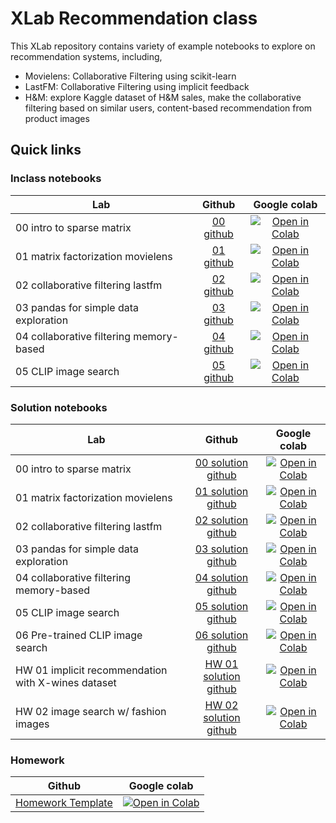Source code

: # XLab Recommendation class

This XLab repository contains variety of example notebooks to explore on recommendation systems, including,
* Movielens: Collaborative Filtering using scikit-learn
* LastFM: Collaborative Filtering using implicit feedback
* H&M: explore Kaggle dataset of H&M sales, make the collaborative filtering based on similar users, content-based recommendation from product images
## Quick links
### Inclass notebooks

|   Lab   | Github  | Google colab |
|:----:| :----: |:----:|
|<div align="left"> 00 intro to sparse matrix       |  [00 github](solution_notebooks/00_intro_sparse_matrix.ipynb) | [![Open in Colab](https://colab.research.google.com/assets/colab-badge.svg)](https://colab.research.google.com/github/biodatlab/xlab-recommendation/blob/main/inclass_notebooks/00_intro_sparse_matrix.ipynb) |
|<div align="left"> 01 matrix factorization movielens |  [01 github](https://github.com/biodatlab/xlab-recommendation/blob/main/inclass_notebooks/01_matrix_factorization_movielens.ipynb) | [![Open in Colab](https://colab.research.google.com/assets/colab-badge.svg)](https://colab.research.google.com/github/biodatlab/xlab-recommendation/blob/main/inclass_notebooks/01_matrix_factorization_movielens.ipynb) |
|<div align="left"> 02 collaborative filtering lastfm       |  [02 github](https://github.com/biodatlab/xlab-recommendation/blob/main/inclass_notebooks/02_collaborative_filtering_lastfm.ipynb) | [![Open in Colab](https://colab.research.google.com/assets/colab-badge.svg)](https://colab.research.google.com/github/biodatlab/xlab-recommendation/blob/main/inclass_notebooks/02_collaborative_filtering_lastfm.ipynb) |
|<div align="left"> 03 pandas for simple data exploration      |  [03 github](https://github.com/biodatlab/xlab-recommendation/blob/main/inclass_notebooks/03_pandas_for_simple_data_exploration.ipynb) | [![Open in Colab](https://colab.research.google.com/assets/colab-badge.svg)](https://colab.research.google.com/github/biodatlab/xlab-recommendation/blob/main/inclass_notebooks/03_pandas_for_simple_data_exploration.ipynb) |
|<div align="left"> 04 collaborative filtering memory-based      |  [04 github](https://github.com/biodatlab/xlab-recommendation/blob/main/inclass_notebooks/04_collaborative_filtering_memory_based.ipynb) | [![Open in Colab](https://colab.research.google.com/assets/colab-badge.svg)](https://colab.research.google.com/github/biodatlab/xlab-recommendation/blob/main/inclass_notebooks/04_collaborative_filtering_memory_based.ipynb) |
|<div align="left"> 05 CLIP image search       |  [05 github](https://github.com/biodatlab/xlab-recommendation/blob/main/inclass_notebooks/05_CLIP_image_search.ipynb) | [![Open in Colab](https://colab.research.google.com/assets/colab-badge.svg)](https://colab.research.google.com/github/biodatlab/xlab-recommendation/blob/main/inclass_notebooks/05_CLIP_image_search.ipynb) |

### Solution notebooks

|   Lab   | Github  | Google colab |
|:----:| :----: |:----:|
|<div align="left"> 00 intro to sparse matrix       |  [00 solution github](https://github.com/biodatlab/xlab-recommendation/blob/main/solution_notebooks/00_intro_sparse_matrix.ipynb) | [![Open in Colab](https://colab.research.google.com/assets/colab-badge.svg)](https://colab.research.google.com/github/biodatlab/xlab-recommendation/blob/main/solution_notebooks/00_intro_sparse_matrix.ipynb) |
|<div align="left"> 01 matrix factorization movielens |  [01 solution github](https://github.com/biodatlab/xlab-recommendation/blob/main/solution_notebooks/01_matrix_factorization_movielens.ipynb) | [![Open in Colab](https://colab.research.google.com/assets/colab-badge.svg)](https://colab.research.google.com/github/biodatlab/xlab-recommendation/blob/main/solution_notebooks/01_matrix_factorization_movielens.ipynb) |
|<div align="left"> 02 collaborative filtering lastfm       |  [02 solution github](https://github.com/biodatlab/xlab-recommendation/blob/main/solution_notebooks/02_collaborative_filtering_lastfm.ipynb) | [![Open in Colab](https://colab.research.google.com/assets/colab-badge.svg)](https://colab.research.google.com/github/biodatlab/xlab-recommendation/blob/main/solution_notebooks/02_collaborative_filtering_lastfm.ipynb) |
|<div align="left"> 03 pandas for simple data exploration      |  [03 solution github](https://github.com/biodatlab/xlab-recommendation/blob/main/solution_notebooks/03_pandas_for_simple_data_exploration.ipynb) | [![Open in Colab](https://colab.research.google.com/assets/colab-badge.svg)](https://colab.research.google.com/github/biodatlab/xlab-recommendation/blob/main/solution_notebooks/03_pandas_for_simple_data_exploration.ipynb) |
|<div align="left"> 04 collaborative filtering memory-based      |  [04 solution github](https://github.com/biodatlab/xlab-recommendation/blob/main/solution_notebooks/04_collaborative_filtering_memory_based.ipynb) | [![Open in Colab](https://colab.research.google.com/assets/colab-badge.svg)](https://colab.research.google.com/github/biodatlab/xlab-recommendation/blob/main/solution_notebooks/04_collaborative_filtering_memory_based.ipynb) |
|<div align="left"> 05 CLIP image search       |  [05 solution github](https://github.com/biodatlab/xlab-recommendation/blob/main/solution_notebooks/05_CLIP_image_search.ipynb) | [![Open in Colab](https://colab.research.google.com/assets/colab-badge.svg)](https://colab.research.google.com/github/biodatlab/xlab-recommendation/blob/main/solution_notebooks/05_CLIP_image_search.ipynb) |
|<div align="left"> 06 Pre-trained CLIP image search       |  [06 solution github](https://github.com/biodatlab/xlab-recommendation/blob/main/solution_notebooks/06_CLIP_image_search_pretrained.ipynb) | [![Open in Colab](https://colab.research.google.com/assets/colab-badge.svg)](https://colab.research.google.com/github/biodatlab/xlab-recommendation/blob/main/solution_notebooks/06_CLIP_image_search_pretrained.ipynb) | 
|<div align="left"> HW 01 implicit recommendation with X-wines dataset | [HW 01 solution github](https://github.com/biodatlab/xlab-recommendation/blob/main/solution_notebooks/HW_01_X-wines.ipynb) | [![Open in Colab](https://colab.research.google.com/assets/colab-badge.svg)](https://colab.research.google.com/github/biodatlab/xlab-recommendation/blob/main/solution_notebooks/HW_01_X-wines.ipynb) |
|<div align="left"> HW 02 image search w/ fashion images      |  [HW 02 solution github](https://github.com/biodatlab/xlab-recommendation/blob/main/solution_notebooks/HW_02_fashion_image_search.ipynb) | [![Open in Colab](https://colab.research.google.com/assets/colab-badge.svg)](https://colab.research.google.com/github/biodatlab/xlab-recommendation/blob/main/solution_notebooks/HW_02_fashion_image_search.ipynb) |

### Homework
| Github  | Google colab |
|:----:| :----: |
|[Homework Template](https://github.com/biodatlab/xlab-recommendation/blob/main/homework/homework.ipynb) | [![Open in Colab](https://colab.research.google.com/assets/colab-badge.svg)](https://colab.research.google.com/github/biodatlab/xlab-recommendation/blob/main/homework/homework.ipynb)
----
WORK ORDER> The expected output is the whole listing, word for word, minus its pictures.

THE COMPLETED TASK>
Source code

: # XLab Recommendation class

This XLab repository contains variety of example notebooks to explore on recommendation systems, including,
* Movielens: Collaborative Filtering using scikit-learn
* LastFM: Collaborative Filtering using implicit feedback
* H&M: explore Kaggle dataset of H&M sales, make the collaborative filtering based on similar users, content-based recommendation from product images
## Quick links
### Inclass notebooks

|   Lab   | Github  | Google colab |
|:----:| :----: |:----:|
|<div align="left"> 00 intro to sparse matrix       |  [00 github](solution_notebooks/00_intro_sparse_matrix.ipynb) | [![Open in Colab](https://colab.research.google.com/assets/colab-badge.svg)](https://colab.research.google.com/github/biodatlab/xlab-recommendation/blob/main/inclass_notebooks/00_intro_sparse_matrix.ipynb) |
|<div align="left"> 01 matrix factorization movielens |  [01 github](https://github.com/biodatlab/xlab-recommendation/blob/main/inclass_notebooks/01_matrix_factorization_movielens.ipynb) | [![Open in Colab](https://colab.research.google.com/assets/colab-badge.svg)](https://colab.research.google.com/github/biodatlab/xlab-recommendation/blob/main/inclass_notebooks/01_matrix_factorization_movielens.ipynb) |
|<div align="left"> 02 collaborative filtering lastfm       |  [02 github](https://github.com/biodatlab/xlab-recommendation/blob/main/inclass_notebooks/02_collaborative_filtering_lastfm.ipynb) | [![Open in Colab](https://colab.research.google.com/assets/colab-badge.svg)](https://colab.research.google.com/github/biodatlab/xlab-recommendation/blob/main/inclass_notebooks/02_collaborative_filtering_lastfm.ipynb) |
|<div align="left"> 03 pandas for simple data exploration      |  [03 github](https://github.com/biodatlab/xlab-recommendation/blob/main/inclass_notebooks/03_pandas_for_simple_data_exploration.ipynb) | [![Open in Colab](https://colab.research.google.com/assets/colab-badge.svg)](https://colab.research.google.com/github/biodatlab/xlab-recommendation/blob/main/inclass_notebooks/03_pandas_for_simple_data_exploration.ipynb) |
|<div align="left"> 04 collaborative filtering memory-based      |  [04 github](https://github.com/biodatlab/xlab-recommendation/blob/main/inclass_notebooks/04_collaborative_filtering_memory_based.ipynb) | [![Open in Colab](https://colab.research.google.com/assets/colab-badge.svg)](https://colab.research.google.com/github/biodatlab/xlab-recommendation/blob/main/inclass_notebooks/04_collaborative_filtering_memory_based.ipynb) |
|<div align="left"> 05 CLIP image search       |  [05 github](https://github.com/biodatlab/xlab-recommendation/blob/main/inclass_notebooks/05_CLIP_image_search.ipynb) | [![Open in Colab](https://colab.research.google.com/assets/colab-badge.svg)](https://colab.research.google.com/github/biodatlab/xlab-recommendation/blob/main/inclass_notebooks/05_CLIP_image_search.ipynb) |

### Solution notebooks

|   Lab   | Github  | Google colab |
|:----:| :----: |:----:|
|<div align="left"> 00 intro to sparse matrix       |  [00 solution github](https://github.com/biodatlab/xlab-recommendation/blob/main/solution_notebooks/00_intro_sparse_matrix.ipynb) | [![Open in Colab](https://colab.research.google.com/assets/colab-badge.svg)](https://colab.research.google.com/github/biodatlab/xlab-recommendation/blob/main/solution_notebooks/00_intro_sparse_matrix.ipynb) |
|<div align="left"> 01 matrix factorization movielens |  [01 solution github](https://github.com/biodatlab/xlab-recommendation/blob/main/solution_notebooks/01_matrix_factorization_movielens.ipynb) | [![Open in Colab](https://colab.research.google.com/assets/colab-badge.svg)](https://colab.research.google.com/github/biodatlab/xlab-recommendation/blob/main/solution_notebooks/01_matrix_factorization_movielens.ipynb) |
|<div align="left"> 02 collaborative filtering lastfm       |  [02 solution github](https://github.com/biodatlab/xlab-recommendation/blob/main/solution_notebooks/02_collaborative_filtering_lastfm.ipynb) | [![Open in Colab](https://colab.research.google.com/assets/colab-badge.svg)](https://colab.research.google.com/github/biodatlab/xlab-recommendation/blob/main/solution_notebooks/02_collaborative_filtering_lastfm.ipynb) |
|<div align="left"> 03 pandas for simple data exploration      |  [03 solution github](https://github.com/biodatlab/xlab-recommendation/blob/main/solution_notebooks/03_pandas_for_simple_data_exploration.ipynb) | [![Open in Colab](https://colab.research.google.com/assets/colab-badge.svg)](https://colab.research.google.com/github/biodatlab/xlab-recommendation/blob/main/solution_notebooks/03_pandas_for_simple_data_exploration.ipynb) |
|<div align="left"> 04 collaborative filtering memory-based      |  [04 solution github](https://github.com/biodatlab/xlab-recommendation/blob/main/solution_notebooks/04_collaborative_filtering_memory_based.ipynb) | [![Open in Colab](https://colab.research.google.com/assets/colab-badge.svg)](https://colab.research.google.com/github/biodatlab/xlab-recommendation/blob/main/solution_notebooks/04_collaborative_filtering_memory_based.ipynb) |
|<div align="left"> 05 CLIP image search       |  [05 solution github](https://github.com/biodatlab/xlab-recommendation/blob/main/solution_notebooks/05_CLIP_image_search.ipynb) | [![Open in Colab](https://colab.research.google.com/assets/colab-badge.svg)](https://colab.research.google.com/github/biodatlab/xlab-recommendation/blob/main/solution_notebooks/05_CLIP_image_search.ipynb) |
|<div align="left"> 06 Pre-trained CLIP image search       |  [06 solution github](https://github.com/biodatlab/xlab-recommendation/blob/main/solution_notebooks/06_CLIP_image_search_pretrained.ipynb) | [![Open in Colab](https://colab.research.google.com/assets/colab-badge.svg)](https://colab.research.google.com/github/biodatlab/xlab-recommendation/blob/main/solution_notebooks/06_CLIP_image_search_pretrained.ipynb) | 
|<div align="left"> HW 01 implicit recommendation with X-wines dataset | [HW 01 solution github](https://github.com/biodatlab/xlab-recommendation/blob/main/solution_notebooks/HW_01_X-wines.ipynb) | [![Open in Colab](https://colab.research.google.com/assets/colab-badge.svg)](https://colab.research.google.com/github/biodatlab/xlab-recommendation/blob/main/solution_notebooks/HW_01_X-wines.ipynb) |
|<div align="left"> HW 02 image search w/ fashion images      |  [HW 02 solution github](https://github.com/biodatlab/xlab-recommendation/blob/main/solution_notebooks/HW_02_fashion_image_search.ipynb) | [![Open in Colab](https://colab.research.google.com/assets/colab-badge.svg)](https://colab.research.google.com/github/biodatlab/xlab-recommendation/blob/main/solution_notebooks/HW_02_fashion_image_search.ipynb) |

### Homework
| Github  | Google colab |
|:----:| :----: |
|[Homework Template](https://github.com/biodatlab/xlab-recommendation/blob/main/homework/homework.ipynb) | [![Open in Colab](https://colab.research.google.com/assets/colab-badge.svg)](https://colab.research.google.com/github/biodatlab/xlab-recommendation/blob/main/homework/homework.ipynb)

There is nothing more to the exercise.